So, while it is a good sized leg up in settlement talks for MBIA, it is in no way a knife to the heart of BAC as both sides still need a settlement.

The main point here is that when we are looking at MBIA now, post Solicitation, the main question we have to ask is: “so is this worth $20 or $30?”

Reprinted with permission from MBIA BAC Litigation

MBIA announced this morning that it had successfully completed its consent solicitation and that it had amended the indentures for all of its outstanding public debt, so that a rehabilitation proceeding involving MBIA Insurance (Securitization Sub) would not create a default under MBIA’s public debt.

I have discussed a mail the keys to Securitization Sub scenario here, whereby MBIA can substantially improve its negotiating position, and substantially worsen Bank of America’s (BAC) negotiating position, with regard to settling their fraud and Article 78 litigation by threatening to invite the New York Department of Financial Services (NYDFS) to take over Securitization Sub and place it into rehabilitation.

The only event that now needs to take place before MBIA can embark on the mail the keys scenario is for Justice Kapnick to render her decision in the Article 78 proceeding brought by BAC, and for that decision to be adverse to BAC.

Or does Justice Kapnick even have to announce her decision before MBIA mails the keys, after all?

We already know that MBIA and BAC each expect Justice Kapnick to render the Article 78 decision in favor of MBIA and NYDFS. BAC was willing to buy $170 million of MBIA notes at a 20% premium to their trading value to frustrate the MBIA consent solicitation.
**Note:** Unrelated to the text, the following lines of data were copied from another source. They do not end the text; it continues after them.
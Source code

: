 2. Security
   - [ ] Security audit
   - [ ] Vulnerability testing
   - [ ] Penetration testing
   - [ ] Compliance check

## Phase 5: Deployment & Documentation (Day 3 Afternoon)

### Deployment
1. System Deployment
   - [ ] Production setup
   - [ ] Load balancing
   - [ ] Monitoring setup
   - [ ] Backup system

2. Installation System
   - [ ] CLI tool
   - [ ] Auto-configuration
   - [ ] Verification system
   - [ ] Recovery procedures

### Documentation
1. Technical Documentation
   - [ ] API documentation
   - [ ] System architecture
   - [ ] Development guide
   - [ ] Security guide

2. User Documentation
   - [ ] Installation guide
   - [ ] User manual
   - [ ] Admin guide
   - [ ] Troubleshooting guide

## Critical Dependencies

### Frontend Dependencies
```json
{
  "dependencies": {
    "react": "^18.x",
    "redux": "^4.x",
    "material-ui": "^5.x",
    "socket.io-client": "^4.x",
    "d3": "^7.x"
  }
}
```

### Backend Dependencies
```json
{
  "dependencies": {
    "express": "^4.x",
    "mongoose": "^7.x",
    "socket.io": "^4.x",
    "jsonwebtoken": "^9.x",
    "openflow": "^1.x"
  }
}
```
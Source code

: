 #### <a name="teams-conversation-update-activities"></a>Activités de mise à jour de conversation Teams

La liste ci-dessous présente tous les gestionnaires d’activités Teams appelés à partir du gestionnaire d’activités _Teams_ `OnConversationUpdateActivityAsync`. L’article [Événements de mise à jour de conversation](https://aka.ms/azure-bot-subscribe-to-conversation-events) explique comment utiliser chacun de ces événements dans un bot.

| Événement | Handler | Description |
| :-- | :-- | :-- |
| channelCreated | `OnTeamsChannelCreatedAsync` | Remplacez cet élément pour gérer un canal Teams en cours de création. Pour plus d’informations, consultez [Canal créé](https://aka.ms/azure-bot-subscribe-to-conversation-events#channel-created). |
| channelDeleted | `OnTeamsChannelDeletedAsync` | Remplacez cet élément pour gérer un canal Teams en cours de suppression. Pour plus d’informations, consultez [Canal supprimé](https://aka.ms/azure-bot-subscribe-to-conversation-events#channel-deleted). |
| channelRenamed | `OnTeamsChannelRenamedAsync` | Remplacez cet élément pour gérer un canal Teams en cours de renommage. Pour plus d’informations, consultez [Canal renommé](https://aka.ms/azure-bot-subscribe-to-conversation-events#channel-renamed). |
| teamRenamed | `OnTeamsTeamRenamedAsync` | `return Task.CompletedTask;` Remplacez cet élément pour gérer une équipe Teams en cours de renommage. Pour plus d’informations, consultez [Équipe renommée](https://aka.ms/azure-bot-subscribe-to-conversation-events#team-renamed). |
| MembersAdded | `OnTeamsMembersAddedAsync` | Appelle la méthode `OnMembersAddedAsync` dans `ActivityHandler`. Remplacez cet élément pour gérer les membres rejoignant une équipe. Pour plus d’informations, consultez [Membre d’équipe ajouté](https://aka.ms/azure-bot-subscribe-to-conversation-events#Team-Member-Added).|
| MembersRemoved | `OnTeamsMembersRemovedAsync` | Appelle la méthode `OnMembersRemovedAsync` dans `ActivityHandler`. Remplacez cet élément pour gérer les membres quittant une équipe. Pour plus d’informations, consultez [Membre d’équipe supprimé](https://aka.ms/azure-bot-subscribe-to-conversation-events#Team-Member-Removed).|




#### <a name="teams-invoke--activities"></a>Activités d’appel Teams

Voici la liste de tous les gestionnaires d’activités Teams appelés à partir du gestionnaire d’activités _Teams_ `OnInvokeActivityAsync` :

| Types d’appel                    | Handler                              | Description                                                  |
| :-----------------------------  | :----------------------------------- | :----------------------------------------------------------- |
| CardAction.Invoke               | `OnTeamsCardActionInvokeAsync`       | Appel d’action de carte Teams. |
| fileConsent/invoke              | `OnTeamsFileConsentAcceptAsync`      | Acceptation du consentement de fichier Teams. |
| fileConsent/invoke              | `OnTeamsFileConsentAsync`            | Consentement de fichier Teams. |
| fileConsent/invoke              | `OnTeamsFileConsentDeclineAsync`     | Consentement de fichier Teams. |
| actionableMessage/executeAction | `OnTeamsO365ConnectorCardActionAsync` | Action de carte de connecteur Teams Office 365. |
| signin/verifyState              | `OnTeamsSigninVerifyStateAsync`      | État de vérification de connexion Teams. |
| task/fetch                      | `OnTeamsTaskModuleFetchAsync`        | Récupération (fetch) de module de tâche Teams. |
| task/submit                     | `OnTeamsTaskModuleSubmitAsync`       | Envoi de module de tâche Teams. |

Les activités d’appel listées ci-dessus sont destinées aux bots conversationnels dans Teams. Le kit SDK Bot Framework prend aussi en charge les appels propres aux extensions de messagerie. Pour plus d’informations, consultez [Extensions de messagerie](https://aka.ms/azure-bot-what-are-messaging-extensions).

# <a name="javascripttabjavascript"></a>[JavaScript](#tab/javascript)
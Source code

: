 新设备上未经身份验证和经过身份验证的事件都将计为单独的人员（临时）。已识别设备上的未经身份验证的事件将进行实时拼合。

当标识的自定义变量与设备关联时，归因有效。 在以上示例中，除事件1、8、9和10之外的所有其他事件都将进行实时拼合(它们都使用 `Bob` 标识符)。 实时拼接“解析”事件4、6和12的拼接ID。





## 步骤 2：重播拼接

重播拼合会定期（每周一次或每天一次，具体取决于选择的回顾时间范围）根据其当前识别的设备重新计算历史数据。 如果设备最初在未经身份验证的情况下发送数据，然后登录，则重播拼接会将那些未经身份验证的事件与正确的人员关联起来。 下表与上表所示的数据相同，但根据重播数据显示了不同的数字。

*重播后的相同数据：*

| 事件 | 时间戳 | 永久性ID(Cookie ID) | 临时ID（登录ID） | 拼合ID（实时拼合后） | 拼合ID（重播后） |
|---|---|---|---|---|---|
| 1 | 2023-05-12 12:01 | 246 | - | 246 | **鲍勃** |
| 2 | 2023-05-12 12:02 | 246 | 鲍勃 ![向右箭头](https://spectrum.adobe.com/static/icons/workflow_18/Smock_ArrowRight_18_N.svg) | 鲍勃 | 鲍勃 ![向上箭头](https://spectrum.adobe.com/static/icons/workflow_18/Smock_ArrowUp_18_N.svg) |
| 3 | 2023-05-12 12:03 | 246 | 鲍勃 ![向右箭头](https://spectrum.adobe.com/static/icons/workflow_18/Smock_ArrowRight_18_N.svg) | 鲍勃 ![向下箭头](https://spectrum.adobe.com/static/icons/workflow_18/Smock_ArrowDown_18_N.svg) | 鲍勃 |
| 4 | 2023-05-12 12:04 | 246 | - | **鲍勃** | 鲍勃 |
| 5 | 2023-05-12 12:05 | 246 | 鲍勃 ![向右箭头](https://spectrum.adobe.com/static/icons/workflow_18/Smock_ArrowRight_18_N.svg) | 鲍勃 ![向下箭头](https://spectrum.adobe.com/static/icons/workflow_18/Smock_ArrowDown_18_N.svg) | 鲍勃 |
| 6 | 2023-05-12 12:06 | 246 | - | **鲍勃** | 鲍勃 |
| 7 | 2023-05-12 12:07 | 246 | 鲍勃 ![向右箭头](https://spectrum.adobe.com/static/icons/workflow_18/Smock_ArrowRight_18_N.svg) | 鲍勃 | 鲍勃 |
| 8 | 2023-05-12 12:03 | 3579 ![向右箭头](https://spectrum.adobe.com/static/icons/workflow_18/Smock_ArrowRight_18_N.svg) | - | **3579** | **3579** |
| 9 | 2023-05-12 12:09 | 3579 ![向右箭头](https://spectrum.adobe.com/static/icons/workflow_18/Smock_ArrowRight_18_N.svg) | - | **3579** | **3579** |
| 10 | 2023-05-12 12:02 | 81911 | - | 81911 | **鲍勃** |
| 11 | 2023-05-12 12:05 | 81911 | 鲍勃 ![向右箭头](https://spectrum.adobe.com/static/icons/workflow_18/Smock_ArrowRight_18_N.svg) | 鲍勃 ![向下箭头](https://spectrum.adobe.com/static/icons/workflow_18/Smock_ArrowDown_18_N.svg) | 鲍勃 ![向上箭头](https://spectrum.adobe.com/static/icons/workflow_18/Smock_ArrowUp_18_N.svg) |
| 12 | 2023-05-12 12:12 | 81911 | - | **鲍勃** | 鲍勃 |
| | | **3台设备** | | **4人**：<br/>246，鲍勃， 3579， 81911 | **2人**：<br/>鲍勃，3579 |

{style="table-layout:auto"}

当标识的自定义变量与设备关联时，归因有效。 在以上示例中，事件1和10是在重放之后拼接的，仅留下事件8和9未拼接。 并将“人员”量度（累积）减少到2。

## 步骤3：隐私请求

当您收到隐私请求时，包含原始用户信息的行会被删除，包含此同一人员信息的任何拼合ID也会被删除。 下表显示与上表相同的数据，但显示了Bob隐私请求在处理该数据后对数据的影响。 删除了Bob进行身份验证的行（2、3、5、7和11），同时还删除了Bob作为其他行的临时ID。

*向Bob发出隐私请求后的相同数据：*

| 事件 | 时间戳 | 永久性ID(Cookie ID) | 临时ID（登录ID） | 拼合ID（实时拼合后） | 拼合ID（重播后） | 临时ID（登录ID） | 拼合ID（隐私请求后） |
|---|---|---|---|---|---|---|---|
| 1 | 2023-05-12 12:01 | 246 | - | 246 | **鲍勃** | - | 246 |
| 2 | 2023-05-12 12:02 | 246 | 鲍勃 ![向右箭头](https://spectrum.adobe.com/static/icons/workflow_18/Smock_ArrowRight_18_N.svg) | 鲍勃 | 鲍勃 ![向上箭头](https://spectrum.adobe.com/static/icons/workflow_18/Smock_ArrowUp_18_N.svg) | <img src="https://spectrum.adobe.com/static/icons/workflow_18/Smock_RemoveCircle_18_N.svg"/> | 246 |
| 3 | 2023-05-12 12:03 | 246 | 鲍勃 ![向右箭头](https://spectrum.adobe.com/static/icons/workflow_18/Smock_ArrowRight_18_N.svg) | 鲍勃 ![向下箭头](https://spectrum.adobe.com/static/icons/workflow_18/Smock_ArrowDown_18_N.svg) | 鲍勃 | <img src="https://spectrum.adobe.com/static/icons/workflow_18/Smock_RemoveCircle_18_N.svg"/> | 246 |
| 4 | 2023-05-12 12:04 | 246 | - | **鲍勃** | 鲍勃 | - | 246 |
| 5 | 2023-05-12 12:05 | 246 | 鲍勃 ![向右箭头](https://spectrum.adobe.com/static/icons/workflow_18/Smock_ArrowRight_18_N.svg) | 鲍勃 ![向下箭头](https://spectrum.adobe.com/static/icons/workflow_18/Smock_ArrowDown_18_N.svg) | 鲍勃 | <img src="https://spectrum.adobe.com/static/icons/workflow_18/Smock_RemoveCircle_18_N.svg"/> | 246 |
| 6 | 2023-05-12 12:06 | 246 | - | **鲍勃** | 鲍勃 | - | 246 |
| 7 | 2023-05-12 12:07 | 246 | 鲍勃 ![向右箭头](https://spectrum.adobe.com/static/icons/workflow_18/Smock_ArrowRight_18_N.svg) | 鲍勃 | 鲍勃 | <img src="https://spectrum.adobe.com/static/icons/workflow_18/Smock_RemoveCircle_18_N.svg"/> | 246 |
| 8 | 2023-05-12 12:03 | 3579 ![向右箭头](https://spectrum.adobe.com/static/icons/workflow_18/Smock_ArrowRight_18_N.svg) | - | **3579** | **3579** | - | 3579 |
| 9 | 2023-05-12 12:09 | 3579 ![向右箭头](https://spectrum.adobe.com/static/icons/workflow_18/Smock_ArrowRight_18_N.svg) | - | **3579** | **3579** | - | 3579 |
Would BAC do this if it believed it would win the Article 78? Likewise, MBIA just spent $170 million in repurchasing these notes at a premium after it first received consents from the sellers. Would MBIA do this if it thought it would lose the Article 78?

(As a side note, given the litigiousness of BAC, one might expect BAC will bring some action claiming that MBIA either conducted an illegal tender offer, or made material misrepresentations in its consent solicitation materials (BAC might need to round up a noteholder to assert these claims, as it is not clear how BAC has standing to assert these claims). Any such action is going to fail, as MBIA was dealing with institutional investors and knew where the bonds were. It did not need to conduct a tender offer to find the bonds, and the noteholders knew how to protect themselves when they read in the consent solicitation materials that MBIA might buy bonds during the pendency of the solicitation.)

(As another side note, shame on BAC for faulty due diligence. Why wasn’t BAC aware, before MBIA announced its consent solicitation, that it could put the squeeze on MBIA if it had bought up half of the 5.7% notes before hand. BAC’s whole litigation strategy has been to delay the litigation long enough to push MBIA into a liquidity squeeze in order to obtain a favorable settlement. Buying a blocking position of the 5.7% notes should have been the first thing they did in pursuing this strategy. Well, this is the same BAC that thought it had done careful due diligence in connection with the Countrywide acquisition.)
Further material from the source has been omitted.